Still Waters Anti-Trafficking Program

Serving foreign national survivors of human trafficking

Still Waters works to protect the rights and address the needs of foreign national survivors of human trafficking who reside in New Jersey. As a partner of the US Committee for Refugees and Immigrants (USCRI), Still Waters operates TVAP, a Trafficking Victims Assistance Program serving adults, and Aspire Child Trafficking Victim Assistance Program serving minors. These survivor assistance programs take place through USCRI’s cooperative agreement with the U.S. Department of Health and Human Services’ Administration for Children and Families, Office on Trafficking in Persons.

Human trafficking occurs throughout the world, including the United States. Victims can be adults or children, male or female, citizens, or arrivals from other countries. US citizens automatically qualify for government assistance helping victims of trafficking, but foreign nationals are not initially eligible. Still Waters helps them until they secure the immigration status needed to gain eligibility for that assistance.

While there is no single “typical” scenario in which traffickers target foreign nationals, people who enter the United States for a particular opportunity, such as to work a seasonal job, or participate in a cultural exchange, or pursue a program of studies, or through any of many other visa categories involving short-term residence in the US, may find upon arrival that the opportunity presented to them was false. They may have borrowed steeply from friends, family, or loan sharks in their home country to pay fees they were charged for the promised opportunity. Now they are faced with having to pay back their lenders, but the rules associated with their entry visa may prohibit them from working, or only provide a short period in which they are authorized to work.
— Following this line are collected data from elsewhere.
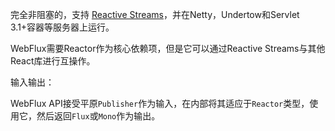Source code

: 完全非阻塞的，支持 [Reactive Streams](https://links.jianshu.com/go?to=https%3A%2F%2Fwww.reactive-streams.org%2F)，并在Netty，Undertow和Servlet 3.1+容器等服务器上运行。

WebFlux需要Reactor作为核心依赖项，但是它可以通过Reactive Streams与其他React库进行互操作。



输入输出：

WebFlux API接受平原`Publisher`作为输入，在内部将其适应于`Reactor`类型，使用它，然后返回`Flux`或`Mono`作为输出。

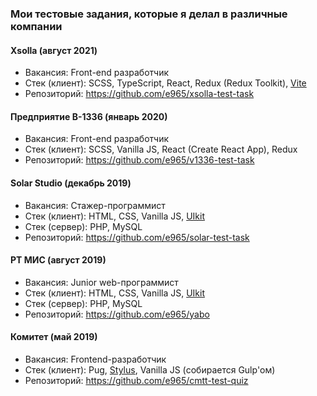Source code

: ### Мои тестовые задания, которые я делал в различные компании

#### Xsolla (август 2021)

* Вакансия: Front-end разработчик
* Стек (клиент): SCSS, TypeScript, React, Redux (Redux Toolkit), [Vite](https://vitejs.dev)
* Репозиторий: https://github.com/e965/xsolla-test-task

#### Предприятие В-1336 (январь 2020)

* Вакансия: Front-end разработчик
* Стек (клиент): SCSS, Vanilla JS, React (Create React App), Redux
* Репозиторий: https://github.com/e965/v1336-test-task

#### Solar Studio (декабрь 2019)

* Вакансия: Стажер-программист
* Стек (клиент): HTML, CSS, Vanilla JS, [UIkit](https://getuikit.com)
* Стек (сервер): PHP, MySQL
* Репозиторий: https://github.com/e965/solar-test-task

#### РТ МИС (август 2019)

* Вакансия: Junior web-программист
* Стек (клиент): HTML, CSS, Vanilla JS, [UIkit](https://getuikit.com)
* Стек (сервер): PHP, MySQL
* Репозиторий: https://github.com/e965/yabo

#### Комитет (май 2019)

* Вакансия: Frontend-разработчик
* Стек (клиент): Pug, [Stylus](https://stylus-lang.com), Vanilla JS (собирается Gulp'ом)
* Репозиторий: https://github.com/e965/cmtt-test-quiz

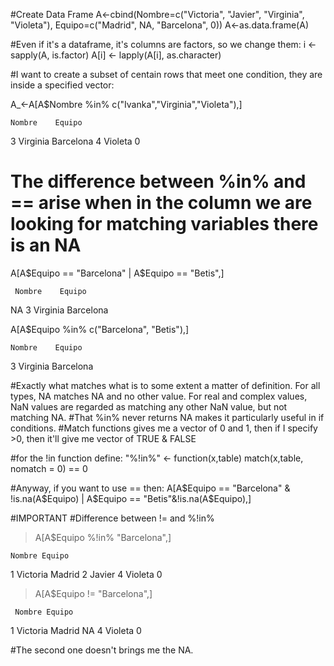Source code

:#Create Data Frame
A<-cbind(Nombre=c("Victoria", "Javier", "Virginia", "Violeta"), Equipo=c("Madrid", NA, "Barcelona", 0))
A<-as.data.frame(A)

#Even if it's a dataframe, it's columns are factors, so we change them:
i <- sapply(A, is.factor)
A[i] <- lapply(A[i], as.character)

#I want to create a subset of centain rows that meet one condition, they are inside a specified vector:

A_<-A[A$Nombre %in% c("Ivanka","Virginia","Violeta"),]

    Nombre    Equipo
3 Virginia Barcelona
4  Violeta         0

# The difference between %in% and == arise when in the column we are looking for matching variables there is an NA

A[A$Equipo == "Barcelona" | A$Equipo == "Betis",]


     Nombre    Equipo
NA     <NA>      <NA>
3  Virginia Barcelona

A[A$Equipo %in% c("Barcelona", "Betis"),]

    Nombre    Equipo
3 Virginia Barcelona

#Exactly what matches what is to some extent a matter of definition. For all types, NA matches NA and no other value. For real and complex values, NaN values are regarded as matching any other NaN value, but not matching NA.
#That %in% never returns NA makes it particularly useful in if conditions.
#Match functions gives me a vector of 0 and 1, then if I specify >0, then it'll give me vector of TRUE & FALSE

#for the !in function define:
"%!in%" <- function(x,table) match(x,table, nomatch = 0) == 0 

#Anyway, if you want to use == then:
A[A$Equipo == "Barcelona" & !is.na(A$Equipo) | A$Equipo == "Betis"&!is.na(A$Equipo),]

#IMPORTANT
#Difference between != and %!in%

> A[A$Equipo %!in% "Barcelona",]

    Nombre Equipo
1 Victoria Madrid
2   Javier   <NA>
4  Violeta      0

> A[A$Equipo != "Barcelona",]

     Nombre Equipo
1  Victoria Madrid
NA     <NA>   <NA>
4   Violeta      0

#The second one doesn't brings me the NA.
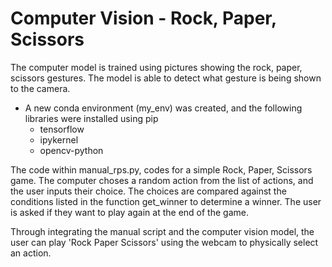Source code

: # Computer Vision - Rock, Paper, Scissors

The computer model is trained using pictures showing the rock, paper, scissors gestures. The model is able to detect what gesture is being shown to the camera. 

- A new conda environment (my_env) was created, and the following libraries were installed using pip
  - tensorflow
  - ipykernel
  - opencv-python

The code within manual_rps.py, codes for a simple Rock, Paper, Scissors game. The computer choses a random action from the list of actions, and the user inputs their choice. The choices are compared against the conditions listed in the function get_winner to determine a winner. The user is asked if they want to play again at the end of the game.

Through integrating the manual script and the computer vision model, the user can play 'Rock Paper Scissors' using the webcam to physically select an action.

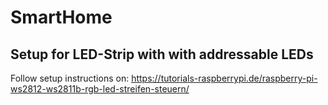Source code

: # SmartHome

## Setup for LED-Strip with with addressable LEDs

Follow setup instructions on: https://tutorials-raspberrypi.de/raspberry-pi-ws2812-ws2811b-rgb-led-streifen-steuern/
They can go back to their country heavily indebted, with no job prospects and no possibility to repay those they borrowed from, or they can overstay their visa, in hopes of working in the US long enough to clear their debts.

Unscrupulous employers who see their dilemma may hire them “off the books” as if doing them a favor, and provide housing in an offer to “hide” them from officials who could deport them. Such exploitative employers soon trap their victims into labor trafficking, paying them little or nothing for the work they require them to do, or manipulate them into sex trafficking, requiring them to serve customers.

Traffickers coerce their victims by tactics such as surveillance, confiscation of passports, and preventing their interacting with people who might help them escape. Often victims cannot speak English. Traffickers falsely tell them that their lack of US citizenship means they have no right to decent pay or workplace safety. They are often made to believe they owe the trafficker money for their food and shelter, and must keep working to pay it off.

Trafficked people may be working in gas stations, convenience stores, nail salons, massage parlors, restaurants, factories, warehouses, or farm fields. They may work on crews doing construction, roofing, cleaning, or begging, or as housekeepers or nannies in private homes, or in many other jobs. If you know of someone possibly being trafficked, call the National Human Trafficking Hotline, 1-888-373-7888, open 24 hours a day. Your report will be treated confidentially and can be made anonymously.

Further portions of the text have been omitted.